Abbiamo parlato di due elementi: l'elemento primo lo Spirito sulle acque, lo Spirito Creatore; c'è un altro elemento nelle parole dell'Annunciazione.
L’angelo dice a Maria: «La potenza dell’Altissimo ti coprirà con la sua ombra». E’ un richiamo alla nube santa che, durante il cammino dell’esodo, si fermava sulla tenda del convegno, sull’arca dell’alleanza, che il popolo di Israele portava con sé, e che indicava la presenza di Dio (cfr Es 40,40,34-38). Maria, quindi, è la nuova tenda santa, la nuova arca dell’alleanza: con il suo «sì» alle parole dell’arcangelo, Dio riceve una dimora in questo mondo, Colui che l’universo non può contenere prende dimora nel grembo di una vergine.

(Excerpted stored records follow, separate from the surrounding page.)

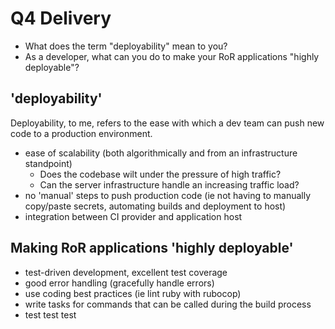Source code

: # Q4 Delivery

* What does the term "deployability" mean to you?
* As a developer, what can you do to make your RoR applications "highly deployable"?

## 'deployability'

Deployability, to me, refers to the ease with which a dev team can push new code to a production environment.

* ease of scalability (both algorithmically and from an infrastructure standpoint)
  * Does the codebase wilt under the pressure of high traffic?
  * Can the server infrastructure handle an increasing traffic load?
* no 'manual' steps to push production code (ie not having to manually copy/paste secrets, automating builds and deployment to host)
* integration between CI provider and application host

## Making RoR applications 'highly deployable'

* test-driven development, excellent test coverage
* good error handling (gracefully handle errors)
* use coding best practices (ie lint ruby with rubocop)
* write tasks for commands that can be called during the build process
* test test test
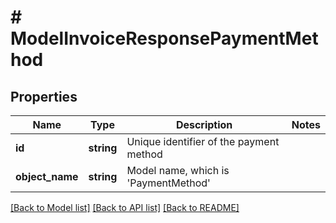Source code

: # # ModelInvoiceResponsePaymentMethod

## Properties

Name | Type | Description | Notes
------------ | ------------- | ------------- | -------------
**id** | **string** | Unique identifier of the payment method |
**object_name** | **string** | Model name, which is &#39;PaymentMethod&#39; |

[[Back to Model list]](../../README.md#models) [[Back to API list]](../../README.md#endpoints) [[Back to README]](../../README.md)
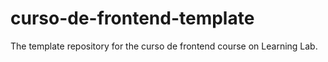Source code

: # curso-de-frontend-template
The template repository for the curso de frontend course on Learning Lab.
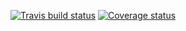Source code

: [![Travis build status](https://travis-ci.org/jrboyd/seqtsne.svg?branch=master)](https://travis-ci.org/jrboyd/seqtsne)
[![Coverage status](https://codecov.io/gh/jrboyd/seqtsne/branch/master/graph/badge.svg)](https://codecov.io/github/jrboyd/seqtsne?branch=master)
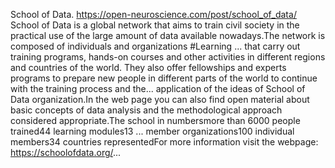 School of Data. https://open-neuroscience.com/post/school_of_data/
School of Data is a global network that aims to train civil society in the practical use of the large amount of data available nowadays.The network is composed of individuals and organizations #Learning ...
 that carry out training programs, hands-on courses and other activities in different regions and countries of the world. They also offer fellowships and experts programs to prepare new people in different parts of the world to continue with the training process and the...
 application of the ideas of School of Data organization.In the web page you can also find open material about basic concepts of data analysis and the methodological approach considered appropriate.The school in numbersmore than 6000 people trained44 learning modules13 ...
member organizations100 individual members34 countries representedFor more information visit the webpage: https://schoolofdata.org/...
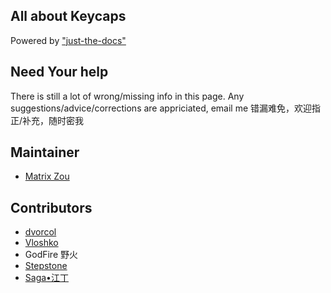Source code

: ## All about Keycaps

Powered by ["just-the-docs"](https://pmarsceill.github.io/just-the-docs/)

## Need Your help

There is still a lot of wrong/missing info in this page. Any suggestions/advice/corrections are appriciated, email me
错漏难免，欢迎指正/补充，随时密我

## Maintainer

* <a href="mailto:matrix.zj@gmail.com">Matrix Zou</a>

## Contributors

* [dvorcol](https://geekhack.org/index.php?action=profile;u=52009)
* [Vloshko](https://geekhack.org/index.php?action=profile;u=60892)
* GodFire 野火
* [Stepstone](https://old.reddit.com/user/stepstone82)
* [Saga•江丁](https://geekhack.org/index.php?action=profile;u=66675)
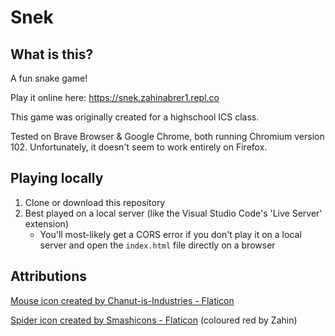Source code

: # Snek

## What is this?
A fun snake game!

Play it online here: <a href="https://snek.zahinabrer1.repl.co" target="_blank">https://snek.zahinabrer1.repl.co</a>

This game was originally created for a highschool ICS class.

Tested on Brave Browser & Google Chrome, both running Chromium version 102. Unfortunately, it doesn't seem to work entirely on Firefox.


## Playing locally
1. Clone or download this repository
2. Best played on a local server (like the Visual Studio Code's 'Live Server' extension)
    - You'll most-likely get a CORS error if you don't play it on a local server and open the `index.html` file directly on a browser


## Attributions
<a href="https://www.flaticon.com/free-icons/rat" title="rat icons" target="_blank">Mouse icon created by Chanut-is-Industries - Flaticon</a>

<a href="https://www.flaticon.com/free-icons/spider" title="spider icons" target="_blank">Spider icon created by Smashicons - Flaticon</a> (coloured red by Zahin)
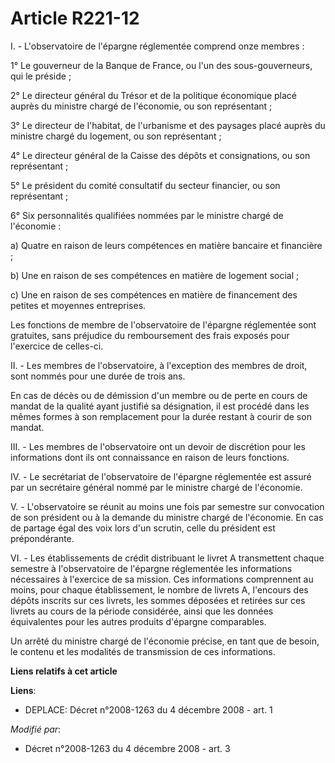 # Article R221-12

I. - L'observatoire de l'épargne réglementée comprend onze membres : 

1° Le gouverneur de la Banque de France, ou l'un des sous-gouverneurs, qui le préside ; 

2° Le directeur général du Trésor et de la politique économique placé auprès du ministre chargé de l'économie, ou son
représentant ; 

3° Le directeur de l'habitat, de l'urbanisme et des paysages placé auprès du ministre chargé du logement, ou son
représentant ; 

4° Le directeur général de la Caisse des dépôts et consignations, ou son représentant ; 

5° Le président du comité consultatif du secteur financier, ou son représentant ; 

6° Six personnalités qualifiées nommées par le ministre chargé de l'économie : 

a) Quatre en raison de leurs compétences en matière bancaire et financière ; 

b) Une en raison de ses compétences en matière de logement social ; 

c) Une en raison de ses compétences en matière de financement des petites et moyennes entreprises. 

Les fonctions de membre de l'observatoire de l'épargne réglementée sont gratuites, sans préjudice du remboursement des frais
exposés pour l'exercice de celles-ci. 

II. - Les membres de l'observatoire, à l'exception des membres de droit, sont nommés pour une durée de trois ans. 

En cas de décès ou de démission d'un membre ou de perte en cours de mandat de la qualité ayant justifié sa désignation, il
est procédé dans les mêmes formes à son remplacement pour la durée restant à courir de son mandat. 

III. - Les membres de l'observatoire ont un devoir de discrétion pour les informations dont ils ont connaissance en raison de
leurs fonctions. 

IV. - Le secrétariat de l'observatoire de l'épargne réglementée est assuré par un secrétaire général nommé par le ministre
chargé de l'économie. 

V. - L'observatoire se réunit au moins une fois par semestre sur convocation de son président ou à la demande du ministre
chargé de l'économie. En cas de partage égal des voix lors d'un scrutin, celle du président est prépondérante. 

VI. - Les établissements de crédit distribuant le livret A transmettent chaque semestre à l'observatoire de l'épargne
réglementée les informations nécessaires à l'exercice de sa mission. Ces informations comprennent au moins, pour chaque
établissement, le nombre de livrets A, l'encours des dépôts inscrits sur ces livrets, les sommes déposées et retirées sur ces
livrets au cours de la période considérée, ainsi que les données équivalentes pour les autres produits d'épargne
comparables. 

Un arrêté du ministre chargé de l'économie précise, en tant que de besoin, le contenu et les modalités de transmission de ces
informations.

**Liens relatifs à cet article**

**Liens**:

  - DEPLACE: Décret n°2008-1263 du 4 décembre 2008 - art. 1

_Modifié par_:

  - Décret n°2008-1263 du 4 décembre 2008 - art. 3
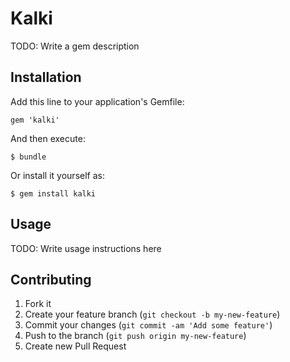 # Kalki

TODO: Write a gem description

## Installation

Add this line to your application's Gemfile:

    gem 'kalki'

And then execute:

    $ bundle

Or install it yourself as:

    $ gem install kalki

## Usage

TODO: Write usage instructions here

## Contributing

1. Fork it
2. Create your feature branch (`git checkout -b my-new-feature`)
3. Commit your changes (`git commit -am 'Add some feature'`)
4. Push to the branch (`git push origin my-new-feature`)
5. Create new Pull Request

Ritorniamo allora alla questione da cui siamo partiti, quella sull’origine di Gesù, sintetizzata dalla domanda di Pilato: «Di dove sei tu?». Dalle nostre riflessioni appare chiara, fin dall’inizio dei Vangeli, qual è la vera origine di Gesù: Egli è il Figlio Unigenito del Padre, viene da Dio. Siamo di fronte al grande e sconvolgente mistero che celebriamo in questo tempo di Natale: il Figlio di Dio, per opera dello Spirito Santo, si è incarnato nel seno della Vergine Maria. E’ questo un annuncio che risuona sempre nuovo e che porta in sé speranza e gioia al nostro cuore, perché ci dona ogni volta la certezza che, anche se spesso ci sentiamo deboli, poveri, incapaci davanti alle difficoltà e al male del mondo, la potenza di Dio agisce sempre e opera meraviglie proprio nella debolezza. La sua grazia è la nostra forza (cfr 2 Cor 12,9-10).
Grazie.
SALUTO AI PELLEGRINI DI LINGUA ITALIANA
A tutti i pellegrini di lingua italiana presenti a questa prima Udienza Generale del 2013 porgo un cordiale augurio di serenità e di bene per il nuovo anno. In particolare, saluto le Missionarie della Scuola dell’Unione di Santa Caterina da Siena partecipanti al Capitolo Generale, esortandole a crescere nel loro generoso impegno di testimonianza evangelica. Saluto i fedeli di Trasacco, accompagnati dal loro Pastore Mons. Pietro Santoro, e quelli della parrocchia del Buon Pastore di Caserta, invitando ciascuno a coltivare verso il prossimo quell’amore divino capace di rinnovare il mondo. Saluto con speciale affetto e gioia i Ministranti della Diocesi di Tempio-Ampurias: cari amici, il vostro servizio all’altare è un compito importante, che vi permette di essere particolarmente vicini al Signore e di crescere in un’amicizia vera e profonda con Lui; comunicate anche ai vostri coetanei il dono di questa amicizia.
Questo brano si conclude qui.